Television: In search of life on RTÉ

  • 8 November 2006
  • test

In Search of the Pope's Children may be pastiche television, and you can't believe all that David McWilliams so passionately tells you, but it's certainly better than the tired old Questions and Answers

Yes, it's pastiche television. Energetic, fast, intense, clever, but still pastiche. And none the worse for that. In Search of the Pope's Children captures a sense of the emerging Ireland, the new social connections, what passes for values, the obsessions, tastes and culture.

David McWilliams presents it with a verve otherwise unknown to RTÉ, aside from Hector.
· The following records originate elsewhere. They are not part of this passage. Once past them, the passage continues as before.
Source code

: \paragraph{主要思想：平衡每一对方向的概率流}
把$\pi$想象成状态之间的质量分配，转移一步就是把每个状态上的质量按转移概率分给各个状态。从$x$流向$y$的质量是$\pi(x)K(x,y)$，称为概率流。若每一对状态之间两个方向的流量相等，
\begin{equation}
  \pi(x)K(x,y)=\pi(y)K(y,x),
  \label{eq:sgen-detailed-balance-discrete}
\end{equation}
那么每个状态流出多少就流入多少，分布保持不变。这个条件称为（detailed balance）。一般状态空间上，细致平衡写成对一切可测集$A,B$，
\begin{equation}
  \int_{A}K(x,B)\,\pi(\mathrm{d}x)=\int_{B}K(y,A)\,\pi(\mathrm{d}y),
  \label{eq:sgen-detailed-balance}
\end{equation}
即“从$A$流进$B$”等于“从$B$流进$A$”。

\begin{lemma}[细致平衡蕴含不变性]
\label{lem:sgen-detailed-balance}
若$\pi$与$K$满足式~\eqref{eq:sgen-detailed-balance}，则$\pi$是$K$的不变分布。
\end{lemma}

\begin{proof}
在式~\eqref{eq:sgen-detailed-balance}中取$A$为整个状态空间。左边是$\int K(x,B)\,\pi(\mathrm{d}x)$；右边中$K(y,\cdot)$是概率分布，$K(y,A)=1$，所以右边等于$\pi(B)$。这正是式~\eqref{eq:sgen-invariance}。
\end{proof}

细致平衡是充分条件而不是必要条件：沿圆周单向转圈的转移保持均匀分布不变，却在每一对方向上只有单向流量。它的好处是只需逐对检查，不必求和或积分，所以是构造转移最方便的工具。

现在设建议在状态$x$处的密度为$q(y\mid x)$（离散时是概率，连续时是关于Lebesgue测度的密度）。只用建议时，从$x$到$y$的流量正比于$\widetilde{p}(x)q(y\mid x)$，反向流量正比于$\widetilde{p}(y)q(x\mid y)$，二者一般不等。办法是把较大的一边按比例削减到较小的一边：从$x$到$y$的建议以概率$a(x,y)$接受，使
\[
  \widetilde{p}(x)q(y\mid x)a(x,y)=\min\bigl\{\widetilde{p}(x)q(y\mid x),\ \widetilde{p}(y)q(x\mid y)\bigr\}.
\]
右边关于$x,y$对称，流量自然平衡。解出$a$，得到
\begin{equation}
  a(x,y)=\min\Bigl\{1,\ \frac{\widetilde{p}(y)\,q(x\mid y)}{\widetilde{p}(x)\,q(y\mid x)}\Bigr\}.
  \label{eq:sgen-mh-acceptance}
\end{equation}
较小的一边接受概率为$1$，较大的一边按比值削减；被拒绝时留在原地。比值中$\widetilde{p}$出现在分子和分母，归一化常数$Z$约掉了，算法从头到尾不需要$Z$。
He's as fast, frenetic, frenzied and fabulous as the Ireland he describes.

I don't know if we are as much into decking as he said in this first episode of the three-part series. Or if we buy more BMWs than the Germans or more chocolate than the Belgians or more ecstasy than the Dutch. But it's true that we've changed considerably in the last decade or so. The Celtic Tiger, the immigration, the population boom, the wealth, the vast new estates and towns, the SUVs, the motorways, the vino.

But the extrapolation, for instance, from a friend of his sister having sex in a tent in Ballybrit during Pope John Paul's visit, that half the young people of Ireland were at it while the pope was here, and that everyone else has been at it since then, was a bit far-fetched.

"Most Decklanders are on the road by 6.30am." How does he know? Most?

"Many of us spend as much time at the wheel as we do in bed." Really?

Joe Duffy the Dante of modern Ireland? The gap between the rich and the poor has narrowed?

"The foundations of the new Ireland are not half as stable as we would like to think," he said, because it is reliant on cheap credit, cheap energy and cheap labour. Cheap credit won't continue, he said. But why not? We are in the euro-zone and the deal is there will be no return to the hyper-inflation and hyper interest rates of 20 years ago. If this is not so, we should be told.

Cheap energy won't continue, he said, but then refuted this himself by pointing out that we could avail of nuclear energy. And, incidentally, isn't it true that if we don't build nuclear power stations ourselves, we can import nuclear energy from the UK?

As for cheap labour, is it really the case that our economy is founded on that pillar? I thought the reverse was the case and we got away with it because we were very keen on broadband.

Isn't the problem really to do with our reliance on construction? If that cools off, employment will drop and then there will be trouble. But that was not David's point.

This is "infotainment" and all the better for it. The script was by David McWilliams but the editing, the filming and the sound were all slick, clever and professional. Great television, but you wouldn't want to believe it all.

David McWilliams was on Questions and Answers immediately after the Pope's Children went out. An opportunity to explore the assumptions of the documentary, the assertions and presentation. But only a single bland question, an insightful but brief critique by Donncha O'Connell of NUI Galway, and that was it.

Then the familiar blandness with a familiar bland panel, aside from David McWilliams and Donncha O'Connell. Actually, Alison O'Connor was not bad either but Micheál Martin and Emmett Stagg... awful, both of them.

The pace of Questions and Answers is so slow, and it is compounded by John Bowman's insistence on repeating word-for-word the question just posed by a member of the audience. Why? He clutches a pen in his right hand to emphasise the schoolmaster tone of the programme. It is all so bloody boring and predictable. Precisely what In Search of the Pope's Children was not.

By the way, why not give David McWilliams a regular TV slot of his own on RTÉ?